# Indian High Speed Train



## DET63 (Sep 26, 2010)

This has been around for at least a couple of years, and possibly already posted here.



I notice there appears to have been no emergency stop for this train!

I see there's another thread about a train killing some elephants in India.


----------



## jis (Sep 26, 2010)

DET63 said:


> This has been around for at least a couple of years, and possibly already posted here.


Why would there be an emergency stop? It was a close call but no one was hurt.  Such close calls are not at all uncommon in India, unfortunately, since people seem to be quite blase about these things. If you search Youtube, I am sure you will be able to find dozens of similar ones. If trains did emergency stops for each of these there won;t be many trains moving in India, unfortunately.


----------



## DET63 (Sep 28, 2010)

Population control . . .


----------



## jis (Sep 28, 2010)

DET63 said:


> Population control . . .


Apparently doesn't work too well


----------



## DET63 (Sep 29, 2010)

If a cow had strayed onto the track, would the train have gone into emergency (given what many members of the predominant Hindu religion believe about cows, i.e., don't kill them)?


----------



## jis (Sep 29, 2010)

DET63 said:


> If a cow had strayed onto the track, would the train have gone into emergency (given what many members of the predominant Hindu religion believe about cows, i.e., don't kill them)?


It wouldn't have stopped. The specific instruction and training is for engineers not to try to stop because it can be dangerous for the train to do so.

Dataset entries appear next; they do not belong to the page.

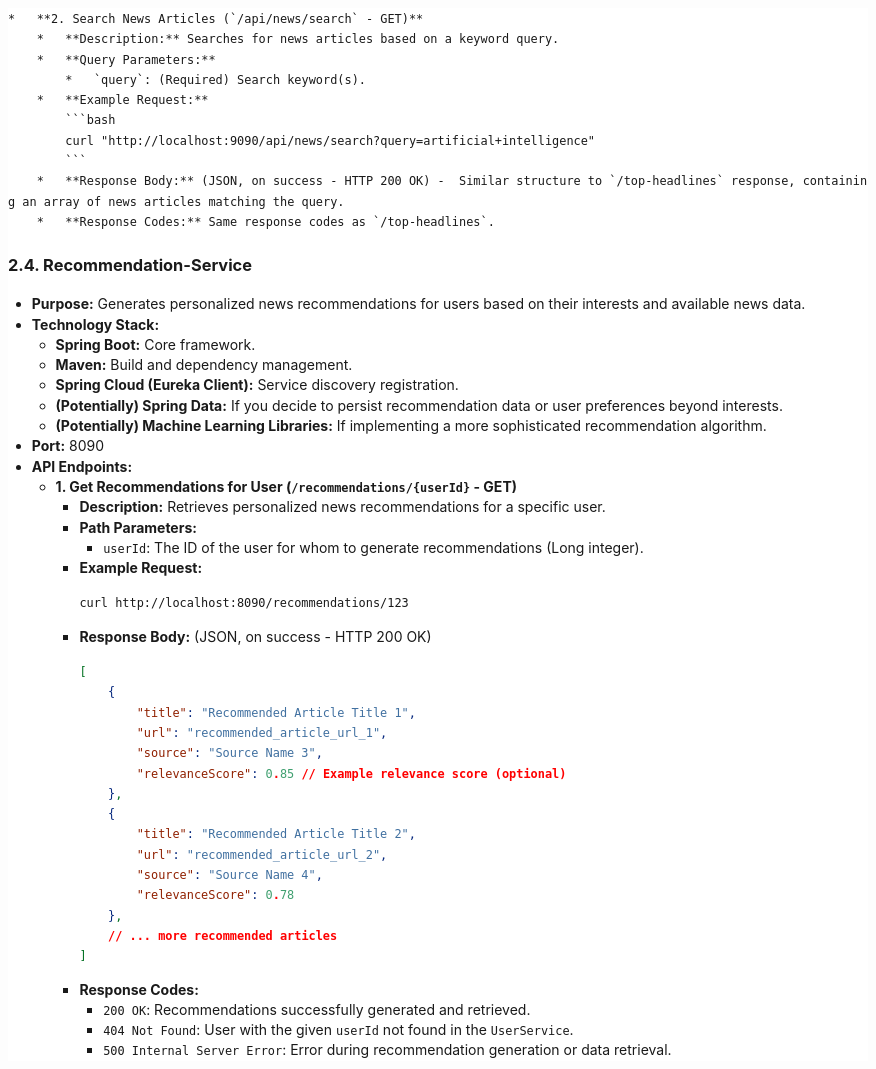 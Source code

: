     *   **2. Search News Articles (`/api/news/search` - GET)**
        *   **Description:** Searches for news articles based on a keyword query.
        *   **Query Parameters:**
            *   `query`: (Required) Search keyword(s).
        *   **Example Request:**
            ```bash
            curl "http://localhost:9090/api/news/search?query=artificial+intelligence"
            ```
        *   **Response Body:** (JSON, on success - HTTP 200 OK) -  Similar structure to `/top-headlines` response, containing an array of news articles matching the query.
        *   **Response Codes:** Same response codes as `/top-headlines`.

### 2.4. Recommendation-Service

*   **Purpose:** Generates personalized news recommendations for users based on their interests and available news data.
*   **Technology Stack:**
    *   **Spring Boot:** Core framework.
    *   **Maven:** Build and dependency management.
    *   **Spring Cloud (Eureka Client):** Service discovery registration.
    *   **(Potentially) Spring Data:** If you decide to persist recommendation data or user preferences beyond interests.
    *   **(Potentially) Machine Learning Libraries:** If implementing a more sophisticated recommendation algorithm.
*   **Port:** 8090
*   **API Endpoints:**
    *   **1. Get Recommendations for User (`/recommendations/{userId}` - GET)**
        *   **Description:** Retrieves personalized news recommendations for a specific user.
        *   **Path Parameters:**
            *   `userId`: The ID of the user for whom to generate recommendations (Long integer).
        *   **Example Request:**
            ```bash
            curl http://localhost:8090/recommendations/123
            ```
        *   **Response Body:** (JSON, on success - HTTP 200 OK)
            ```json
            [
                {
                    "title": "Recommended Article Title 1",
                    "url": "recommended_article_url_1",
                    "source": "Source Name 3",
                    "relevanceScore": 0.85 // Example relevance score (optional)
                },
                {
                    "title": "Recommended Article Title 2",
                    "url": "recommended_article_url_2",
                    "source": "Source Name 4",
                    "relevanceScore": 0.78
                },
                // ... more recommended articles
            ]
            ```
        *   **Response Codes:**
            *   `200 OK`: Recommendations successfully generated and retrieved.
            *   `404 Not Found`: User with the given `userId` not found in the `UserService`.
            *   `500 Internal Server Error`: Error during recommendation generation or data retrieval.
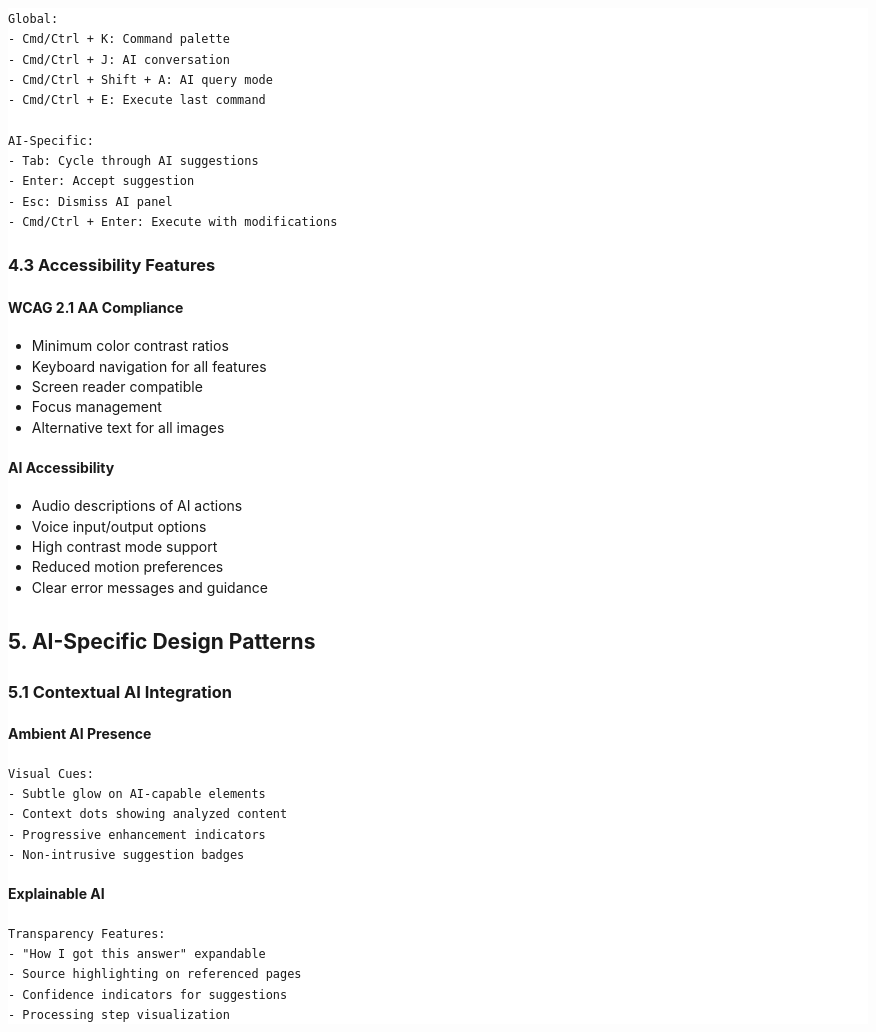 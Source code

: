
 ```
Global:
- Cmd/Ctrl + K: Command palette
- Cmd/Ctrl + J: AI conversation
- Cmd/Ctrl + Shift + A: AI query mode
- Cmd/Ctrl + E: Execute last command

AI-Specific:
- Tab: Cycle through AI suggestions
- Enter: Accept suggestion
- Esc: Dismiss AI panel
- Cmd/Ctrl + Enter: Execute with modifications
```

### 4.3 Accessibility Features

#### WCAG 2.1 AA Compliance

- Minimum color contrast ratios
- Keyboard navigation for all features
- Screen reader compatible
- Focus management
- Alternative text for all images

#### AI Accessibility

- Audio descriptions of AI actions
- Voice input/output options
- High contrast mode support
- Reduced motion preferences
- Clear error messages and guidance

## 5. AI-Specific Design Patterns

### 5.1 Contextual AI Integration

#### Ambient AI Presence

```
Visual Cues:
- Subtle glow on AI-capable elements
- Context dots showing analyzed content
- Progressive enhancement indicators
- Non-intrusive suggestion badges
```

#### Explainable AI

```
Transparency Features:
- "How I got this answer" expandable
- Source highlighting on referenced pages
- Confidence indicators for suggestions
- Processing step visualization
```
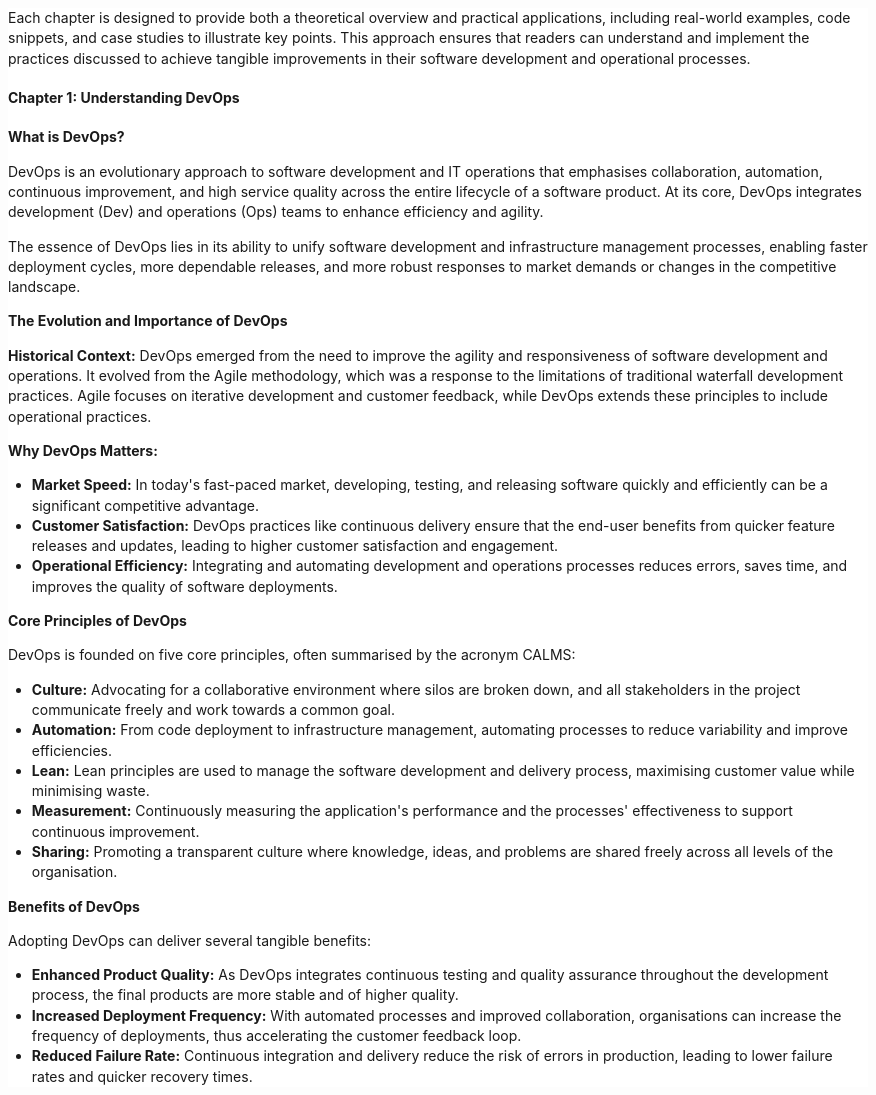 Each chapter is designed to provide both a theoretical overview and practical applications, including real-world examples, code snippets, and case studies to illustrate key points. This approach ensures that readers can understand and implement the practices discussed to achieve tangible improvements in their software development and operational processes.

#### Chapter 1: Understanding DevOps

**What is DevOps?**

DevOps is an evolutionary approach to software development and IT operations that emphasises collaboration, automation, continuous improvement, and high service quality across the entire lifecycle of a software product. At its core, DevOps integrates development (Dev) and operations (Ops) teams to enhance efficiency and agility.

The essence of DevOps lies in its ability to unify software development and infrastructure management processes, enabling faster deployment cycles, more dependable releases, and more robust responses to market demands or changes in the competitive landscape.

**The Evolution and Importance of DevOps**

**Historical Context:** DevOps emerged from the need to improve the agility and responsiveness of software development and operations. It evolved from the Agile methodology, which was a response to the limitations of traditional waterfall development practices. Agile focuses on iterative development and customer feedback, while DevOps extends these principles to include operational practices.

**Why DevOps Matters:**

* **Market Speed:** In today's fast-paced market, developing, testing, and releasing software quickly and efficiently can be a significant competitive advantage.
* **Customer Satisfaction:** DevOps practices like continuous delivery ensure that the end-user benefits from quicker feature releases and updates, leading to higher customer satisfaction and engagement.
* **Operational Efficiency:** Integrating and automating development and operations processes reduces errors, saves time, and improves the quality of software deployments.

**Core Principles of DevOps**

DevOps is founded on five core principles, often summarised by the acronym CALMS:

* **Culture:** Advocating for a collaborative environment where silos are broken down, and all stakeholders in the project communicate freely and work towards a common goal.
* **Automation:** From code deployment to infrastructure management, automating processes to reduce variability and improve efficiencies.
* **Lean:** Lean principles are used to manage the software development and delivery process, maximising customer value while minimising waste.
* **Measurement:** Continuously measuring the application's performance and the processes' effectiveness to support continuous improvement.
* **Sharing:** Promoting a transparent culture where knowledge, ideas, and problems are shared freely across all levels of the organisation.

**Benefits of DevOps**

Adopting DevOps can deliver several tangible benefits:

* **Enhanced Product Quality:** As DevOps integrates continuous testing and quality assurance throughout the development process, the final products are more stable and of higher quality.
* **Increased Deployment Frequency:** With automated processes and improved collaboration, organisations can increase the frequency of deployments, thus accelerating the customer feedback loop.
* **Reduced Failure Rate:** Continuous integration and delivery reduce the risk of errors in production, leading to lower failure rates and quicker recovery times.
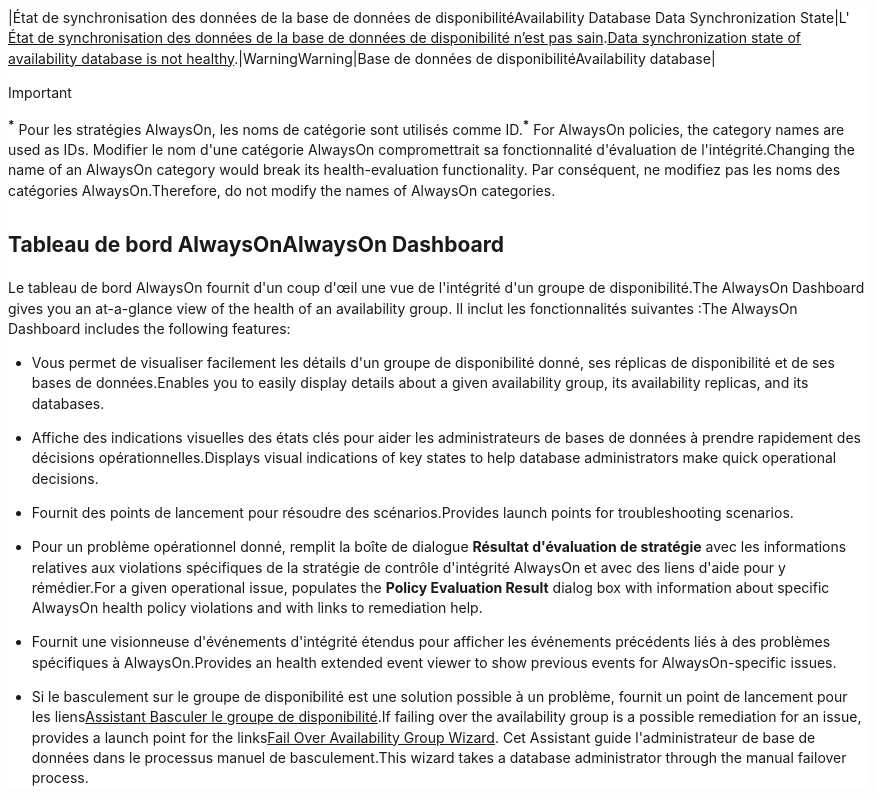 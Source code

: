 |<span data-ttu-id="b41ef-179">État de synchronisation des données de la base de données de disponibilité</span><span class="sxs-lookup"><span data-stu-id="b41ef-179">Availability Database Data Synchronization State</span></span>|<span data-ttu-id="b41ef-180">L' [État de synchronisation des données de la base de données de disponibilité n’est pas sain](data-synchronization-state-of-availability-database-is-not-healthy.md).</span><span class="sxs-lookup"><span data-stu-id="b41ef-180">[Data synchronization state of availability database is not healthy](data-synchronization-state-of-availability-database-is-not-healthy.md).</span></span>|<span data-ttu-id="b41ef-181">Warning</span><span class="sxs-lookup"><span data-stu-id="b41ef-181">Warning</span></span>|<span data-ttu-id="b41ef-182">Base de données de disponibilité</span><span class="sxs-lookup"><span data-stu-id="b41ef-182">Availability database</span></span>|  
  
> [!IMPORTANT]  
>  <span data-ttu-id="b41ef-183">**<sup>\*</sup>** Pour les stratégies AlwaysOn, les noms de catégorie sont utilisés comme ID.</span><span class="sxs-lookup"><span data-stu-id="b41ef-183">**<sup>\*</sup>**  For AlwaysOn policies, the category names are used as IDs.</span></span> <span data-ttu-id="b41ef-184">Modifier le nom d'une catégorie AlwaysOn compromettrait sa fonctionnalité d'évaluation de l'intégrité.</span><span class="sxs-lookup"><span data-stu-id="b41ef-184">Changing the name of an AlwaysOn category would break its health-evaluation functionality.</span></span> <span data-ttu-id="b41ef-185">Par conséquent, ne modifiez pas les noms des catégories AlwaysOn.</span><span class="sxs-lookup"><span data-stu-id="b41ef-185">Therefore, do not modify the names of AlwaysOn categories.</span></span>  
  
##  <a name="alwayson-dashboard"></a><a name="Dashboard"></a><span data-ttu-id="b41ef-186">Tableau de bord AlwaysOn</span><span class="sxs-lookup"><span data-stu-id="b41ef-186">AlwaysOn Dashboard</span></span>  
 <span data-ttu-id="b41ef-187">Le tableau de bord AlwaysOn fournit d'un coup d'œil une vue de l'intégrité d'un groupe de disponibilité.</span><span class="sxs-lookup"><span data-stu-id="b41ef-187">The AlwaysOn Dashboard gives you an at-a-glance view of the health of an availability group.</span></span> <span data-ttu-id="b41ef-188">Il inclut les fonctionnalités suivantes :</span><span class="sxs-lookup"><span data-stu-id="b41ef-188">The AlwaysOn Dashboard includes the following features:</span></span>  
  
-   <span data-ttu-id="b41ef-189">Vous permet de visualiser facilement les détails d'un groupe de disponibilité donné, ses réplicas de disponibilité et de ses bases de données.</span><span class="sxs-lookup"><span data-stu-id="b41ef-189">Enables you to easily display details about a given availability group, its availability replicas, and its databases.</span></span>  
  
-   <span data-ttu-id="b41ef-190">Affiche des indications visuelles des états clés pour aider les administrateurs de bases de données à prendre rapidement des décisions opérationnelles.</span><span class="sxs-lookup"><span data-stu-id="b41ef-190">Displays visual indications of key states to help database administrators make quick operational decisions.</span></span>  
  
-   <span data-ttu-id="b41ef-191">Fournit des points de lancement pour résoudre des scénarios.</span><span class="sxs-lookup"><span data-stu-id="b41ef-191">Provides launch points for troubleshooting scenarios.</span></span>  
  
-   <span data-ttu-id="b41ef-192">Pour un problème opérationnel donné, remplit la boîte de dialogue **Résultat d'évaluation de stratégie** avec les informations relatives aux violations spécifiques de la stratégie de contrôle d'intégrité AlwaysOn et avec des liens d'aide pour y rémédier.</span><span class="sxs-lookup"><span data-stu-id="b41ef-192">For a given operational issue, populates the **Policy Evaluation Result** dialog box with information about specific AlwaysOn health policy violations and with links to remediation help.</span></span>  
  
-   <span data-ttu-id="b41ef-193">Fournit une visionneuse d'événements d'intégrité étendus pour afficher les événements précédents liés à des problèmes spécifiques à AlwaysOn.</span><span class="sxs-lookup"><span data-stu-id="b41ef-193">Provides an health extended event viewer to show previous events for AlwaysOn-specific issues.</span></span>  
  
-   <span data-ttu-id="b41ef-194">Si le basculement sur le groupe de disponibilité est une solution possible à un problème, fournit un point de lancement pour les liens[Assistant Basculer le groupe de disponibilité](use-the-fail-over-availability-group-wizard-sql-server-management-studio.md).</span><span class="sxs-lookup"><span data-stu-id="b41ef-194">If failing over the availability group is a possible remediation for an issue, provides a launch point for the links[Fail Over Availability Group Wizard](use-the-fail-over-availability-group-wizard-sql-server-management-studio.md).</span></span> <span data-ttu-id="b41ef-195">Cet Assistant guide l'administrateur de base de données dans le processus manuel de basculement.</span><span class="sxs-lookup"><span data-stu-id="b41ef-195">This wizard takes a database administrator through the manual failover process.</span></span>  
   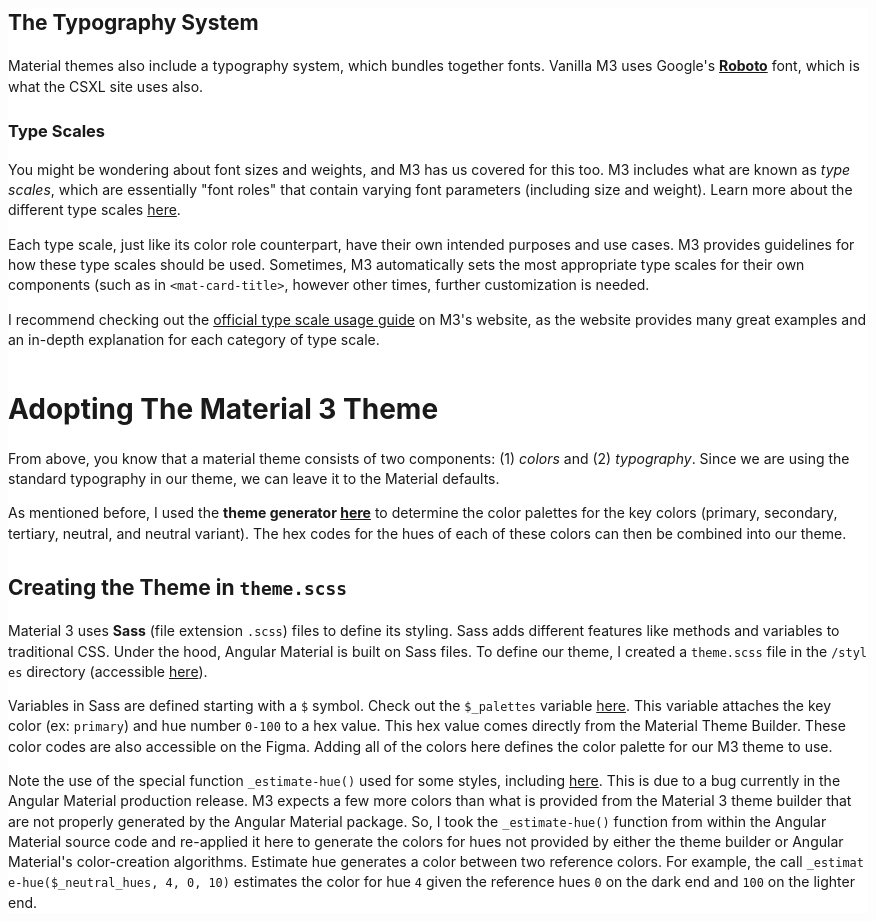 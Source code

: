 ## The Typography System

Material themes also include a typography system, which bundles together fonts. Vanilla M3 uses Google's **[Roboto](https://fonts.google.com/specimen/Roboto)** font, which is what the CSXL site uses also.

### Type Scales

You might be wondering about font sizes and weights, and M3 has us covered for this too. M3 includes what are known as *type scales*, which are essentially "font roles" that contain varying font parameters (including size and weight). Learn more about the different type scales [here](https://m3.material.io/styles/typography/type-scale-tokens#425022ff-21dd-4fbe-9eca-9690d0fc8b16).

Each type scale, just like its color role counterpart, have their own intended purposes and use cases. M3 provides guidelines for how these type scales should be used. Sometimes, M3 automatically sets the most appropriate type scales for their own components (such as in `<mat-card-title>`, however other times, further customization is needed.

I recommend checking out the [official type scale usage guide](https://m3.material.io/styles/typography/applying-type) on M3's website, as the website provides many great examples and an in-depth explanation for each category of type scale.

# Adopting The Material 3 Theme

From above, you know that a material theme consists of two components: (1) *colors* and (2) *typography*. Since we are using the standard typography in our theme, we can leave it to the Material defaults.

As mentioned before, I used the **theme generator [here](https://material-foundation.github.io/material-theme-builder/)** to determine the color palettes for the key colors (primary, secondary, tertiary, neutral, and neutral variant). The hex codes for the hues of each of these colors can then be combined into our theme.

## Creating the Theme in `theme.scss`

Material 3 uses **Sass** (file extension `.scss`) files to define its styling. Sass adds different features like methods and variables to traditional CSS. Under the hood, Angular Material is built on Sass files. To define our theme, I created a `theme.scss` file in the `/styles` directory (accessible [here](https://github.com/unc-csxl/csxl.unc.edu/blob/main/frontend/src/styles/theme.scss)).

Variables in Sass are defined starting with a `$` symbol. Check out the `$_palettes` variable [here](https://github.com/unc-csxl/csxl.unc.edu/blob/21a0db56ba247ef930555383ef524beffd6c996a/frontend/src/styles/theme.scss#L34C1-L57C17). This variable attaches the key color (ex: `primary`) and hue number `0-100` to a hex value. This hex value comes directly from the Material Theme Builder. These color codes are also accessible on the Figma. Adding all of the colors here defines the color palette for our M3 theme to use.

Note the use of the special function `_estimate-hue()` used for some styles, including [here](https://github.com/unc-csxl/csxl.unc.edu/blob/21a0db56ba247ef930555383ef524beffd6c996a/frontend/src/styles/theme.scss#L107C8-L107C21). This is due to a bug currently in the Angular Material production release. M3 expects a few more colors than what is provided from the Material 3 theme builder that are not properly generated by the Angular Material package. So, I took the `_estimate-hue()` function from within the Angular Material source code and re-applied it here to generate the colors for hues not provided by either the theme builder or Angular Material's color-creation algorithms. Estimate hue generates a color between two reference colors. For example, the call `_estimate-hue($_neutral_hues, 4, 0, 10)` estimates the color for hue `4` given the reference hues `0` on the dark end and `100` on the lighter end.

Cows and Buffaloes die all the time while hanging around on tracks.


----------



## DET63 (Sep 29, 2010)

Doesn't that create bad karma?

Well, it can't be very good karma for the cows.

While I think Hindus (or at least some of them) refuse to kill cows or eat beef, they have no such compunction about killing and/or eating a buffalo.

Perhaps there is some sort of forgiveness for a train driver (or whatever they call engineers in India) who snuffs out a side of beef on the tracks.


----------